- Church: Catholic Church
- Diocese: Diocese of Santiago del Estero
- In office: 17 May 2006 – 23 December 2013
- Predecessor: Juan Carlos Maccarone
- Successor: Vicente Bokalic Iglic
- Previous post: Bishop of Santo Tomé (1994-2006)

Orders
- Ordination: 11 August 1963
- Consecration: 22 August 1994 by Antonio Quarracino

Personal details
- Born: 17 November 1938 (age 87) Santiago del Estero, Santiago del Estero Province, Argentina

= Francisco Polti Santillán =

Argentine Roman Catholic prelate

Francisco Polti Santillán (17 November 1938) is a prelate of the Roman Catholic Church. He served as bishop of Santo Tomé from 1994 until 2006, and as bishop of Santiago del Estero from 2006 until his retirement in 2013.

== Life ==
Born in Santiago del Estero, Polti Santillán became a member of Opus Dei. He was ordained to the priesthood on 11 August 1963.

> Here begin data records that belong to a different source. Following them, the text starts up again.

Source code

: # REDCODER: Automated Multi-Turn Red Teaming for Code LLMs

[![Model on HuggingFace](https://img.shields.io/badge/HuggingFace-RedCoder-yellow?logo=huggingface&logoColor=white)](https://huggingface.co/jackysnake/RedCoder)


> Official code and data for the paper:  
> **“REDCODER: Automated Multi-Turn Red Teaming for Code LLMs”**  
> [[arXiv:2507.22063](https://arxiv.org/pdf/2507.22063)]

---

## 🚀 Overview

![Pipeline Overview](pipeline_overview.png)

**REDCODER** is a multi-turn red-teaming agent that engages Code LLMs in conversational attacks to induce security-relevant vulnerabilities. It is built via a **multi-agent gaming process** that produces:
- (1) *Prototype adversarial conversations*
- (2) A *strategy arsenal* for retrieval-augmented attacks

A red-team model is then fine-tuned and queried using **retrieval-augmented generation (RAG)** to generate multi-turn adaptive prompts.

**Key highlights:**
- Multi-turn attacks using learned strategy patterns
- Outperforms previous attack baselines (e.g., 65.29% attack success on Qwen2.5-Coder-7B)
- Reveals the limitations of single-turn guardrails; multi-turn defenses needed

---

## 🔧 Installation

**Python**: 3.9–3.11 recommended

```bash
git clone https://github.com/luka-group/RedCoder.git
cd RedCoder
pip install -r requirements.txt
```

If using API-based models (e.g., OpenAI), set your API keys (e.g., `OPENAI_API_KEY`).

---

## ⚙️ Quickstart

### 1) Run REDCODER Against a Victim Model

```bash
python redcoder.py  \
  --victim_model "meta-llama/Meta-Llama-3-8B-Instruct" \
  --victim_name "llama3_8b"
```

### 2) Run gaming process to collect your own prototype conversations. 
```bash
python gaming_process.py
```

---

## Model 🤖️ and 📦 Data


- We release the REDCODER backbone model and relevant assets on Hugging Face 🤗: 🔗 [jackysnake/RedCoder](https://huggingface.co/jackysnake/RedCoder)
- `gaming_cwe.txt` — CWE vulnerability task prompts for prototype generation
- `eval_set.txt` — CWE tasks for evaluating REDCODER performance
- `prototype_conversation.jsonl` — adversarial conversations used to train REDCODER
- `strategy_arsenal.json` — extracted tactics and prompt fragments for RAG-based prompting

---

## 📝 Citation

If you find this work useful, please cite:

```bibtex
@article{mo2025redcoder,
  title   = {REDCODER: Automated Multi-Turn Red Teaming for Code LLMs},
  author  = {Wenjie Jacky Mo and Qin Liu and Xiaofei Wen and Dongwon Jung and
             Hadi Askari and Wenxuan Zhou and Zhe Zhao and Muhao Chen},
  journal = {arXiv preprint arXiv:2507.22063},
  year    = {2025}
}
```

On 13 July 1994 he was appointed bishop of Santo Tomé. Polti Santillán received his episcopal consecration on the following 22 August from Antonio Quarracino, archbishop of Buenos Aires, with archbishop of Santa Fe de la Vera Cruz, Edgardo Gabriel Storni, archbishop emeritus of Corrientes, Fortunato Antonio Rossi, archbishop of Corrientes, Domingo Salvador Castagna, and bishop of Posadas, Alfonso Delgado Evers, serving as co-consecrators. He was installed on the following 11 September.

On 17 May 2006 he was appointed bishop of Santiago del Estero, where he was installed on the following 22 July. He resigned on 23 December 2013, when he reached 75, the age of retirement for bishops.